When I was at school I loved days off when I was ill – providing I was just ill enough to merit a day off! I didn’t particularly being sick! I can remember being off circa P4/5 – I’d have been about 8 or so – just in the run up to Christmas. As a result, regular TV had given way to the Christmas scheduling, so I could lie on the sofa at watch Laurel & Hardy and Jonny Weismuller’s Tarzan. Bliss!
As a parent though, I take a slightly different view of it of course. When Matthew and Daniel say they are feeling poorly in the morning, our first thought is that they are faking it. Maybe a bit unfair on them, but generally accurate. Of course, there have been times where that’s backfired spectacularly. On one occasion, Daniel complained about a poorly tummy before we took him to nursery. I suspect Matthew had been off ill about that time, so I think jealousy had taken over, and he fancied a day off. Less than an hour after dropping him off, we got a call to say he’d been very sick! Maybe he was being truthful after all!
Since then, we’ve become much better at assessing their general behaviour and demeanour to judge whether or not they’re ill. If Daniel starts lolling about, it’s a sure fire sign that he’s unwell. He’s such a livewire that even when he’s poorly, he’ll try to keep going at full speed. Any slow down, and I’d be sure he was being truthful if he complained about being unwell. Matthew is slightly harder to judge. As he’s matured, he’s much more capable of lounging to watch TV. But if he comes to sit with you, and tries to cuddle, it’s a good sign he’s coming down with something. Matthew is resistant to physical contact – a real nuisance when he needs help when he’s hurt – so when he instigates it, its either his way of apologising for something, or he’s ill.
This week though, Matthew has had an upset stomach. It got to the point on Tuesday evening that we decided to keep him off school on Wednesday. He was delighted of course. I asked what he’d do, and he’d already planned TV, computer, eating sweets. Fair enough – apart from the eating sweets bit. Daniel talked to him about it while we were on the trampoline. He asked Matthew if he’d miss his friends being off. Matthew finds making friends very hard, so he wasn’t bothered. Daniel announced he’d not like being off as he’d miss his two buddies. Then he said something quite sad. He said he’d like being off as it would mean he’d not be bullied. Kind of desperate that a 5 year old would prefer to be off sick than risk being a victim.
It kicked off another discussion about what to do if he was bullied. We tell the boys the simplest of advice – speak to an adult at the school and tell your teacher. We’ve generally found that when an incident is reported immediately then the boys can get some reassurance that its being dealt with, and that they are being protected. Sadly, that’s not always the case of course, hence Daniel’s reaction.

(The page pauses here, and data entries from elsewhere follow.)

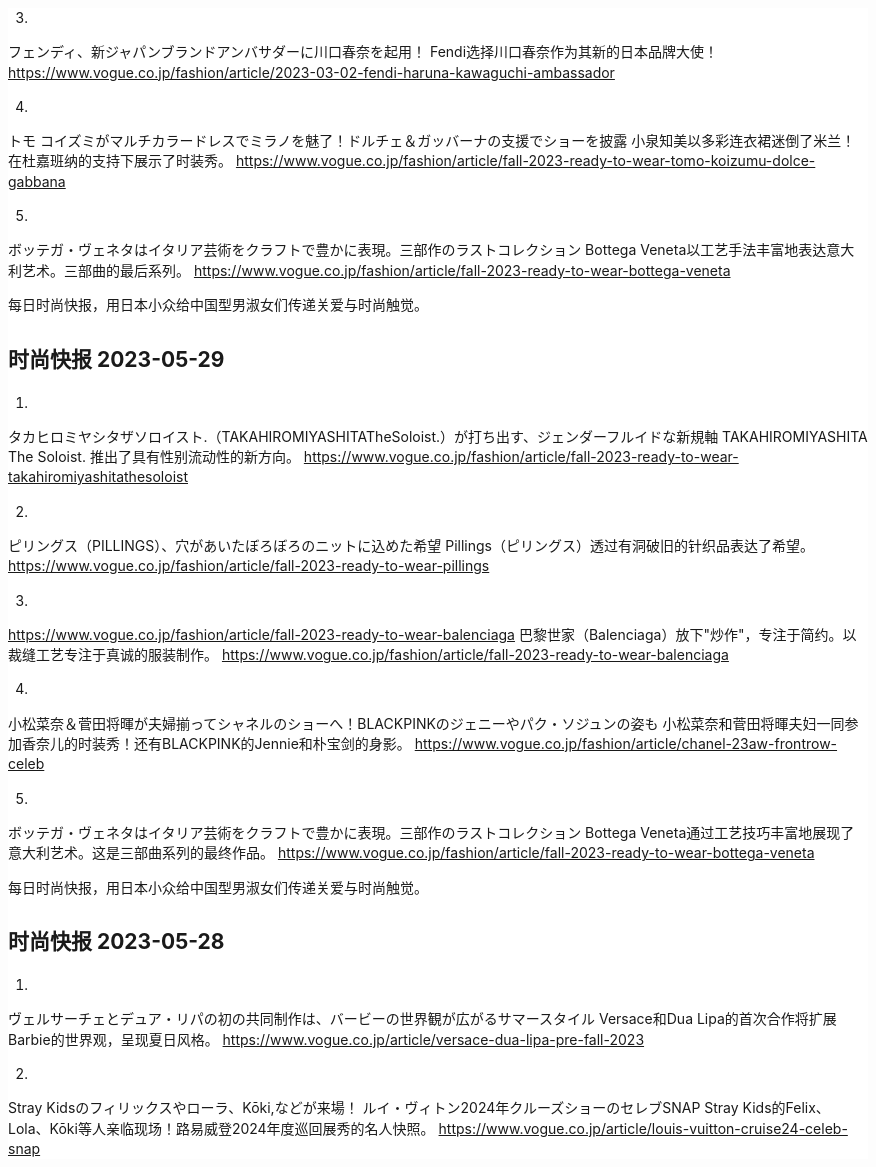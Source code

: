 3.
フェンディ、新ジャパンブランドアンバサダーに川口春奈を起用！
Fendi选择川口春奈作为其新的日本品牌大使！
https://www.vogue.co.jp/fashion/article/2023-03-02-fendi-haruna-kawaguchi-ambassador

4.
トモ コイズミがマルチカラードレスでミラノを魅了！ドルチェ＆ガッバーナの支援でショーを披露
小泉知美以多彩连衣裙迷倒了米兰！在杜嘉班纳的支持下展示了时装秀。
https://www.vogue.co.jp/fashion/article/fall-2023-ready-to-wear-tomo-koizumu-dolce-gabbana

5.
ボッテガ・ヴェネタはイタリア芸術をクラフトで豊かに表現。三部作のラストコレクション
Bottega Veneta以工艺手法丰富地表达意大利艺术。三部曲的最后系列。
https://www.vogue.co.jp/fashion/article/fall-2023-ready-to-wear-bottega-veneta

每日时尚快报，用日本小众给中国型男淑女们传递关爱与时尚触觉。

## 时尚快报 2023-05-29
1. 
タカヒロミヤシタザソロイスト.（TAKAHIROMIYASHITATheSoloist.）が打ち出す、ジェンダーフルイドな新規軸
TAKAHIROMIYASHITA The Soloist. 推出了具有性别流动性的新方向。
https://www.vogue.co.jp/fashion/article/fall-2023-ready-to-wear-takahiromiyashitathesoloist

2. 
ピリングス（PILLINGS）、穴があいたぼろぼろのニットに込めた希望
Pillings（ピリングス）透过有洞破旧的针织品表达了希望。
https://www.vogue.co.jp/fashion/article/fall-2023-ready-to-wear-pillings

3. 
https://www.vogue.co.jp/fashion/article/fall-2023-ready-to-wear-balenciaga
巴黎世家（Balenciaga）放下"炒作"，专注于简约。以裁缝工艺专注于真诚的服装制作。
https://www.vogue.co.jp/fashion/article/fall-2023-ready-to-wear-balenciaga

4. 
小松菜奈＆菅田将暉が夫婦揃ってシャネルのショーへ！BLACKPINKのジェニーやパク・ソジュンの姿も
小松菜奈和菅田将暉夫妇一同参加香奈儿的时装秀！还有BLACKPINK的Jennie和朴宝剑的身影。
https://www.vogue.co.jp/fashion/article/chanel-23aw-frontrow-celeb

5. 
ボッテガ・ヴェネタはイタリア芸術をクラフトで豊かに表現。三部作のラストコレクション
Bottega Veneta通过工艺技巧丰富地展现了意大利艺术。这是三部曲系列的最终作品。
https://www.vogue.co.jp/fashion/article/fall-2023-ready-to-wear-bottega-veneta

每日时尚快报，用日本小众给中国型男淑女们传递关爱与时尚触觉。

## 时尚快报 2023-05-28
1. 
ヴェルサーチェとデュア・リパの初の共同制作は、バービーの世界観が広がるサマースタイル
Versace和Dua Lipa的首次合作将扩展Barbie的世界观，呈现夏日风格。
https://www.vogue.co.jp/article/versace-dua-lipa-pre-fall-2023

2. 
Stray Kidsのフィリックスやローラ、Kōki,などが来場！ ルイ・ヴィトン2024年クルーズショーのセレブSNAP
Stray Kids的Felix、Lola、Kōki等人亲临现场！路易威登2024年度巡回展秀的名人快照。
https://www.vogue.co.jp/article/louis-vuitton-cruise24-celeb-snap
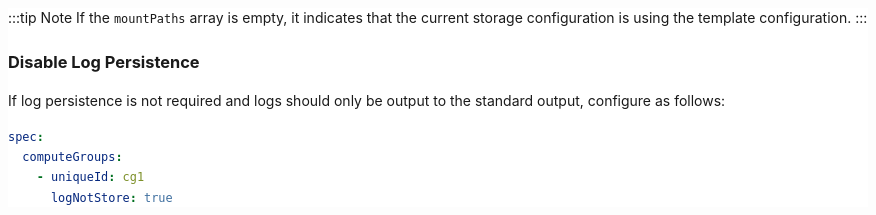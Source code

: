 :::tip Note
If the `mountPaths` array is empty, it indicates that the current storage configuration is using the template configuration.
:::

### Disable Log Persistence
If log persistence is not required and logs should only be output to the standard output, configure as follows:
```yaml
spec:
  computeGroups:
    - uniqueId: cg1
      logNotStore: true
```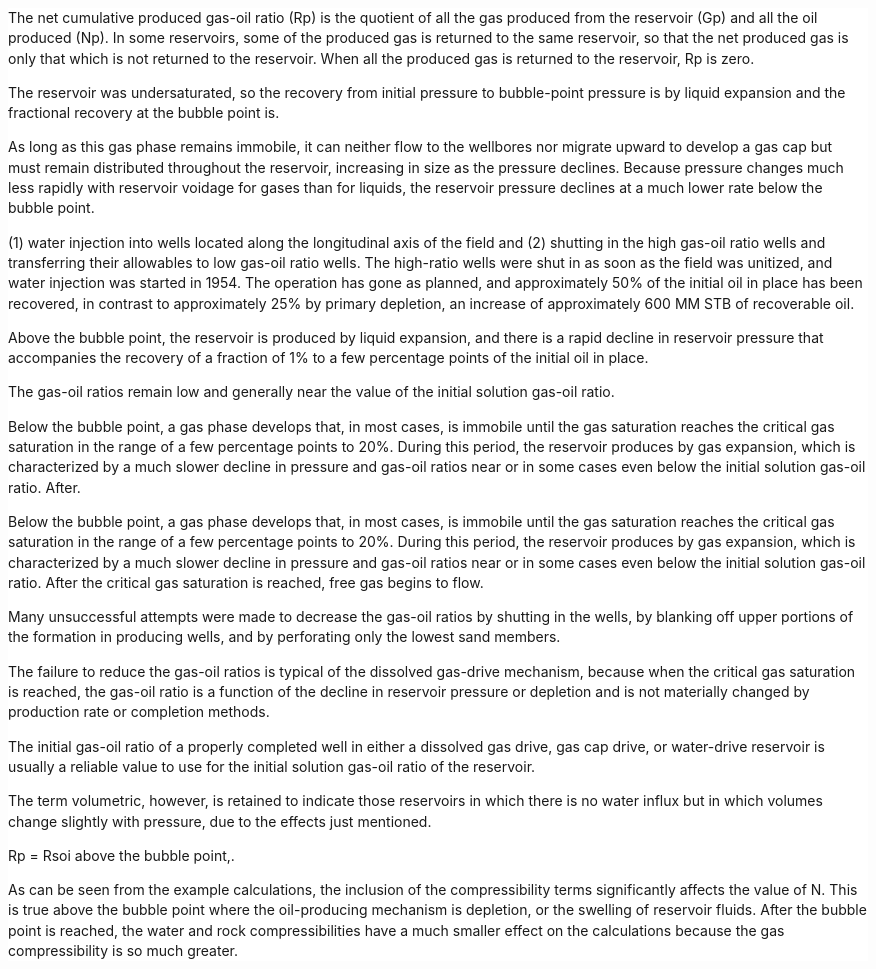 The net cumulative produced gas-oil ratio (Rp) is the quotient of all the gas produced from the reservoir (Gp) and all the oil produced (Np). In some reservoirs, some of the produced gas is returned to the same reservoir, so that the net produced gas is only that which is not returned to the reservoir. When all the produced gas is returned to the reservoir, Rp is zero.

The reservoir was undersaturated, so the recovery from initial pressure to bubble-point pressure is by liquid expansion and the fractional recovery at the bubble point is.

As long as this gas phase remains immobile, it can neither flow to the wellbores nor migrate upward to develop a gas cap but must remain distributed throughout the reservoir, increasing in size as the pressure declines. Because pressure changes much less rapidly with reservoir voidage for gases than for liquids, the reservoir pressure declines at a much lower rate below the bubble point.

(1) water injection into wells located along the longitudinal axis of the field and (2) shutting in the high gas-oil ratio wells and transferring their allowables to low gas-oil ratio wells. The high-ratio wells were shut in as soon as the field was unitized, and water injection was started in 1954. The operation has gone as planned, and approximately 50% of the initial oil in place has been recovered, in contrast to approximately 25% by primary depletion, an increase of approximately 600 MM STB of recoverable oil.

Above the bubble point, the reservoir is produced by liquid expansion, and there is a rapid decline in reservoir pressure that accompanies the recovery of a fraction of 1% to a few percentage points of the initial oil in place.

The gas-oil ratios remain low and generally near the value of the initial solution gas-oil ratio.

Below the bubble point, a gas phase develops that, in most cases, is immobile until the gas saturation reaches the critical gas saturation in the range of a few percentage points to 20%. During this period, the reservoir produces by gas expansion, which is characterized by a much slower decline in pressure and gas-oil ratios near or in some cases even below the initial solution gas-oil ratio. After.

Below the bubble point, a gas phase develops that, in most cases, is immobile until the gas saturation reaches the critical gas saturation in the range of a few percentage points to 20%. During this period, the reservoir produces by gas expansion, which is characterized by a much slower decline in pressure and gas-oil ratios near or in some cases even below the initial solution gas-oil ratio. After the critical gas saturation is reached, free gas begins to flow.

Many unsuccessful attempts were made to decrease the gas-oil ratios by shutting in the wells, by blanking off upper portions of the formation in producing wells, and by perforating only the lowest sand members.

The failure to reduce the gas-oil ratios is typical of the dissolved gas-drive mechanism, because when the critical gas saturation is reached, the gas-oil ratio is a function of the decline in reservoir pressure or depletion and is not materially changed by production rate or completion methods.

The initial gas-oil ratio of a properly completed well in either a dissolved gas drive, gas cap drive, or water-drive reservoir is usually a reliable value to use for the initial solution gas-oil ratio of the reservoir.

The term volumetric, however, is retained to indicate those reservoirs in which there is no water influx but in which volumes change slightly with pressure, due to the effects just mentioned.

Rp = Rsoi above the bubble point,.

As can be seen from the example calculations, the inclusion of the compressibility terms significantly affects the value of N. This is true above the bubble point where the oil-producing mechanism is depletion, or the swelling of reservoir fluids. After the bubble point is reached, the water and rock compressibilities have a much smaller effect on the calculations because the gas compressibility is so much greater.
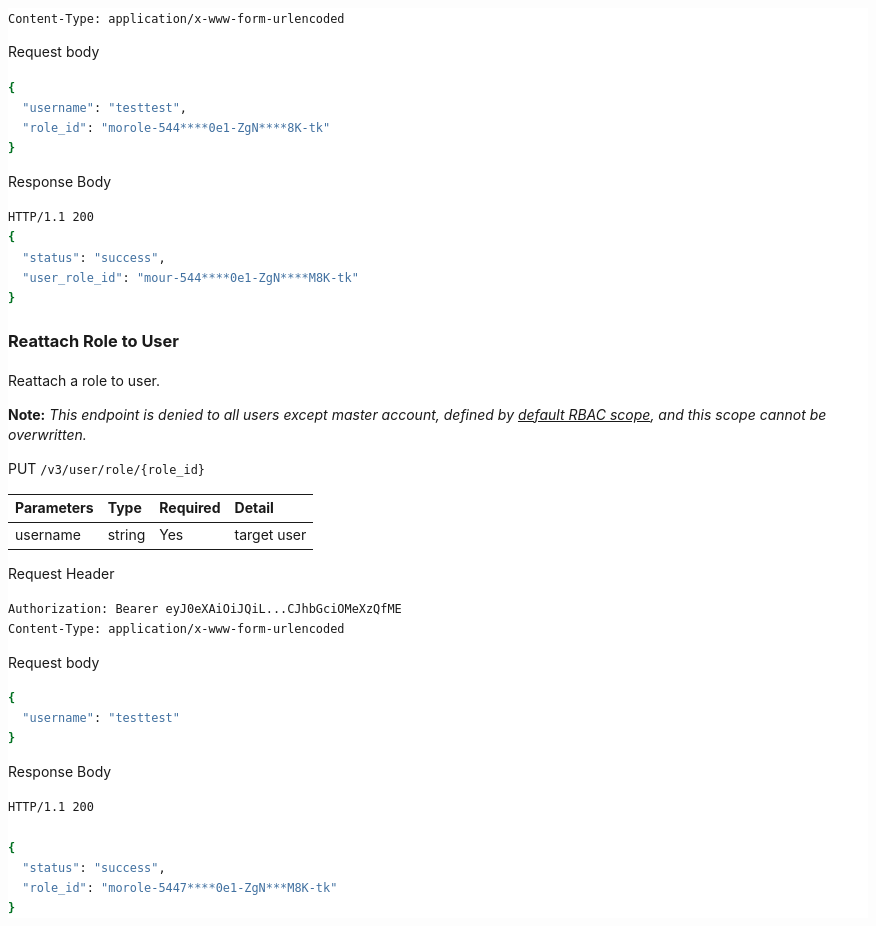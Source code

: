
 ```text
Content-Type: application/x-www-form-urlencoded
```

Request body

```bash
{
  "username": "testtest",
  "role_id": "morole-544****0e1-ZgN****8K-tk"
}
```

Response Body

```bash
HTTP/1.1 200
{
  "status": "success",
  "user_role_id": "mour-544****0e1-ZgN****M8K-tk"
}
```

### Reattach Role to User <a id="rbac-reattach-user-role"></a>

Reattach a role to user.

**Note:** _This endpoint is denied to all users except master account, defined by_ [_default RBAC scope_](https://learn.mobingi.com/enterprise/rbac-reference#default-roles)_, and this scope cannot be overwritten._

PUT `/v3/user/role/{role_id}`

| **Parameters** | **Type** | **Required** | **Detail** |
| :--- | :--- | :--- | :--- |
| username | string | Yes | target user |

Request Header

```bash
Authorization: Bearer eyJ0eXAiOiJQiL...CJhbGciOMeXzQfME
Content-Type: application/x-www-form-urlencoded
```

Request body

```bash
{
  "username": "testtest"
}
```

Response Body

```bash
HTTP/1.1 200

{
  "status": "success",
  "role_id": "morole-5447****0e1-ZgN***M8K-tk"
}
```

Its given us another part of the equation in working out if they are really unwell enough to prevent going to school. We know they are conscious of the fact they can be targets for bullies, although thankfully it doesn’t appear to be systematic and persisitant. But for a boy who couldn’t wait to start school, when Daniel suddenly complains of being unwell, its time for those alarm bells to start ringing.